= Path integral Monte Carlo =

Quantum algorithm to calculate path integrals in quantum multi-body problems

Path integral Monte Carlo (PIMC) is a quantum Monte Carlo method used to solve quantum statistical mechanics problems numerically within the path integral formulation. The application of Monte Carlo methods to path integral simulations of condensed matter systems was first pursued in a key paper by John A. Barker.

The method is typically (but not necessarily) applied under the assumption that symmetry or antisymmetry under exchange can be neglected, i.e., identical particles are assumed to be quantum Boltzmann particles, as opposed to fermion and boson particles. The method is often applied to calculate thermodynamic properties such as the internal energy, heat capacity, or free energy. As with all Monte Carlo method based approaches, a large number of points must be calculated.
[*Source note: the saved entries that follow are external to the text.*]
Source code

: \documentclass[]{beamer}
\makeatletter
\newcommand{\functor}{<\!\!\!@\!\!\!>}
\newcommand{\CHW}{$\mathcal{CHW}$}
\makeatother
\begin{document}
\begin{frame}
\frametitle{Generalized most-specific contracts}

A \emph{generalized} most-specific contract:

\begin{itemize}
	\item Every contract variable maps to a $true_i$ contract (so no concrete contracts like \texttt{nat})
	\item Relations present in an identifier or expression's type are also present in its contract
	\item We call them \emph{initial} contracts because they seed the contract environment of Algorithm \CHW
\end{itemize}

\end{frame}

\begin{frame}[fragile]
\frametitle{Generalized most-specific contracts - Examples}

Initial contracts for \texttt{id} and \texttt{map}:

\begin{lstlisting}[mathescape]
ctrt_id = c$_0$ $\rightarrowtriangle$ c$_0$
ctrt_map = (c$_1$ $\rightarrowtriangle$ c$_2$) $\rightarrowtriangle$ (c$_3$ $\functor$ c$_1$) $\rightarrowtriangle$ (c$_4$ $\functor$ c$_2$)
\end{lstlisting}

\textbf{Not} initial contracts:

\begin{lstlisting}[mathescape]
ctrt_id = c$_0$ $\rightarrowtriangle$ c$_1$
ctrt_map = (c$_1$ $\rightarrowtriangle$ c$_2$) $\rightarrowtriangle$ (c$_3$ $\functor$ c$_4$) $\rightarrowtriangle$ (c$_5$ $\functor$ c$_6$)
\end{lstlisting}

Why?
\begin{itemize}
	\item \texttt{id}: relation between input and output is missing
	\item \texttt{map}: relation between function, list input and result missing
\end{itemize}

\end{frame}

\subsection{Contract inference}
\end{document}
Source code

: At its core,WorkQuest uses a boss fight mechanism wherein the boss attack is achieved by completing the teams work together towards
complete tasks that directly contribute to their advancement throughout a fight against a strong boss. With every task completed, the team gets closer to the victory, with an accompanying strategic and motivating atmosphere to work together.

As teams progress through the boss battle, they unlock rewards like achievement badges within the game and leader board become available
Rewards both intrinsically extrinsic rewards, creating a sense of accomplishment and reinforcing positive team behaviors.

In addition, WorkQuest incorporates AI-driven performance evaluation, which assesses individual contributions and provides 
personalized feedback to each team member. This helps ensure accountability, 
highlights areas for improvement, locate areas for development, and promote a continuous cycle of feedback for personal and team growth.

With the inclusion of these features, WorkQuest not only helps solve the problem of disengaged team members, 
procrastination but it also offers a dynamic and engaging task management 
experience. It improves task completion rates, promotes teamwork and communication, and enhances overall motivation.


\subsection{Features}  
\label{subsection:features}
In principle, as more path descriptors are used (these can be "replicas", "beads," or "Fourier coefficients," depending on what strategy is used to represent the paths), the more quantum (and the less classical) the result is. However, for some properties the correction may cause model predictions to initially become less accurate than neglecting them if a small number of path descriptors are included. At some point the number of descriptors is sufficiently large and the corrected model begins to converge smoothly to the correct quantum answer. Because it is a statistical sampling method, PIMC can take anharmonicity fully into account, and because it is quantum, it takes into account important quantum effects such as tunneling and zero-point energy (while neglecting the exchange interaction in some cases).

The basic framework was originally formulated within the canonical ensemble, but has since been extended to include the grand canonical ensemble and the microcanonical ensemble. Its use has been extended to fermion systems as well as systems of bosons.

An early application was to the study of liquid helium. Numerous applications have been made to other systems, including liquid water and the hydrated electron. The algorithms and formalism have also been mapped onto non-quantum mechanical problems in the field of financial modeling, including option pricing.